News Corp was thought to be fully in under Kim Williams, but his exit put every joint venture on hold. Also back in New York, Robert Thomson, who was heading up News Corp, had just made a 20% investment in AppNexus’ rival, the Rubicon Project.
“Everyone just kind of flittered away and then politically, the whole kind of ‘old school’ became powerful again and Fairfax became an enemy rather than a friend, which to me was a real pity. It was an amazing moment in Australian media where we thought for a second there, they were going to bury the hatchet and say, ‘ok, let’s look forward’,” Leary revealed.
With open arms
Leary said when she got a call from Mark Britt, the the-CEO of Mi9, driving Nine Entertainment Co’s digital strategy, it was he who explained to Leary that with programmatic options and real-time bidding technology, it could actually be done. She said Britt, now an advisor at Nine and co-founder of South East Asian-based Netflix clone, IFlix (which scooped $US30m in pre-launch funding in April), explained how “waterfalling” would work.
“He said the publishers can put their inventory all together in a premium exchange and then if it doesn’t sell then it can fall immediately back into their (partner) marketplaces or where they want to put it in their waterfall,” Leary said.
“He really sold me on the idea and said ‘this is a great opportunity. You’re really uniquely suited to be the one person to pull this all together’. And I thought, ‘yes, this is fantastic, we’ve been thinking about it for so long, so lets do it’.”
Leary said APEX won’t live or die whether it has all of the publishers on board or not and that it’s really to create a “visible centre of gravity” in which clients and agencies start moving their spend for it to work.
So after a brief fling, it was back to the separate areas of the playground it seems. But would Leary entertain another publisher rendezvous with old cohorts? “Yes, absolutely. Look, we’ve said this really publicly. This is really open exchange and it is not being set up to benefit any of the publishers. It’s really an industry play and it’s open to all publishers so anytime, anyone wants to come back in, it’s open arms,” she said.
A reputable bunch
Leary went on to say that AppNexus also has a number of sophisticated controls around bringing ads in and out of different channels, and “a big decider” in AppNexus’ favour was that it doesn’t run a competing exchange - it only provides ad tech.

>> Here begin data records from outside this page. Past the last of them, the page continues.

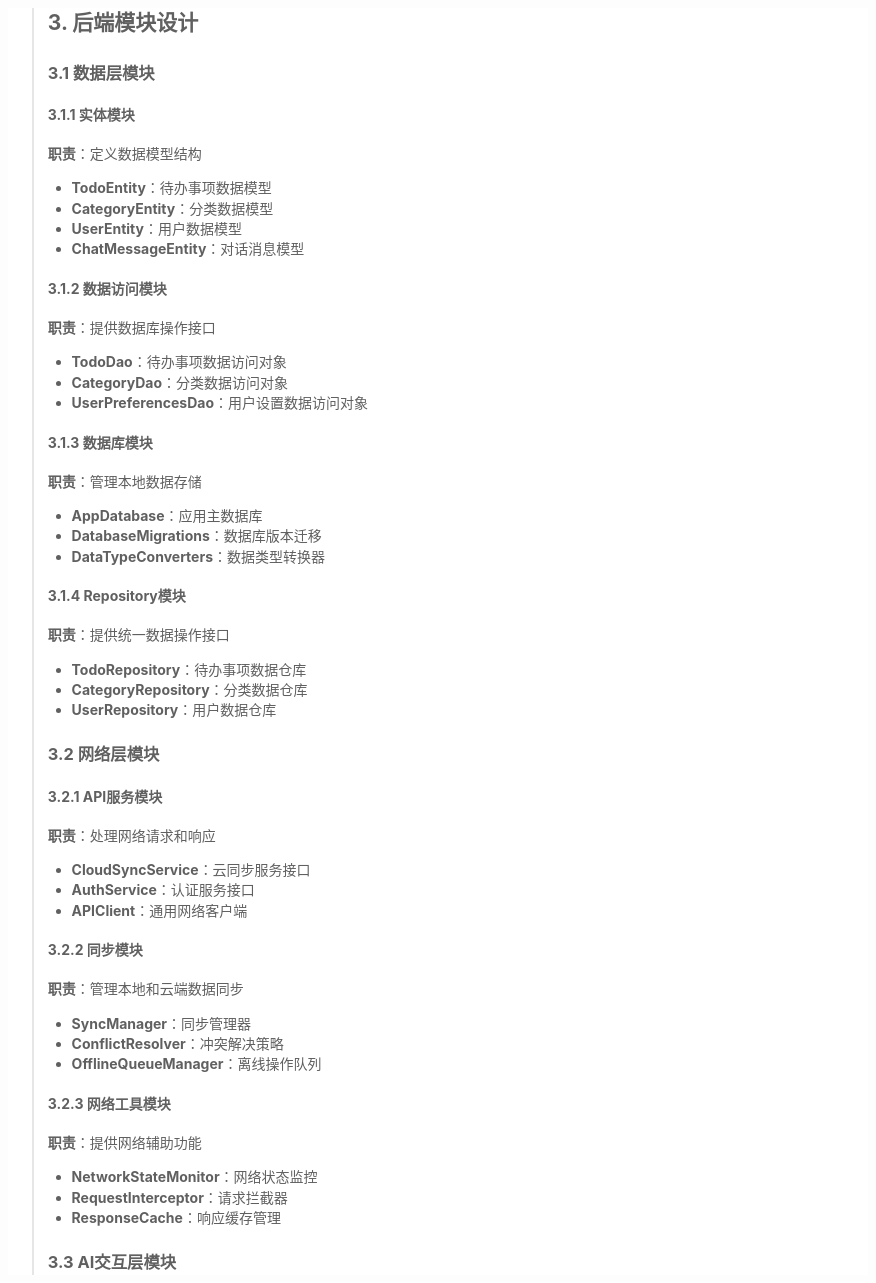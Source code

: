 > ## 3. 后端模块设计
>
> ### 3.1 数据层模块
>
> #### 3.1.1 实体模块
>
> **职责**：定义数据模型结构
>
> - **TodoEntity**：待办事项数据模型
> - **CategoryEntity**：分类数据模型
> - **UserEntity**：用户数据模型
> - **ChatMessageEntity**：对话消息模型
>
> #### 3.1.2 数据访问模块
>
> **职责**：提供数据库操作接口
>
> - **TodoDao**：待办事项数据访问对象
> - **CategoryDao**：分类数据访问对象
> - **UserPreferencesDao**：用户设置数据访问对象
>
> #### 3.1.3 数据库模块
>
> **职责**：管理本地数据存储
>
> - **AppDatabase**：应用主数据库
> - **DatabaseMigrations**：数据库版本迁移
> - **DataTypeConverters**：数据类型转换器
>
> #### 3.1.4 Repository模块
>
> **职责**：提供统一数据操作接口
>
> - **TodoRepository**：待办事项数据仓库
> - **CategoryRepository**：分类数据仓库
> - **UserRepository**：用户数据仓库
>
> ### 3.2 网络层模块
>
> #### 3.2.1 API服务模块
>
> **职责**：处理网络请求和响应
>
> - **CloudSyncService**：云同步服务接口
> - **AuthService**：认证服务接口
> - **APIClient**：通用网络客户端
>
> #### 3.2.2 同步模块
>
> **职责**：管理本地和云端数据同步
>
> - **SyncManager**：同步管理器
> - **ConflictResolver**：冲突解决策略
> - **OfflineQueueManager**：离线操作队列
>
> #### 3.2.3 网络工具模块
>
> **职责**：提供网络辅助功能
>
> - **NetworkStateMonitor**：网络状态监控
> - **RequestInterceptor**：请求拦截器
> - **ResponseCache**：响应缓存管理
>
> ### 3.3 AI交互层模块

“We thought about it long term and we wondered how comfortable we would be putting data into exchange in which the person who runs the exchange was running a competitive exchange to us,” Leary explained.
While other publishers will be invited to join the group in the future, she added that the only publishers it will be reputable so it has total transparency on the domains and the URLs, the mobile web and the apps. Nothing will go in that it hasn’t vetted.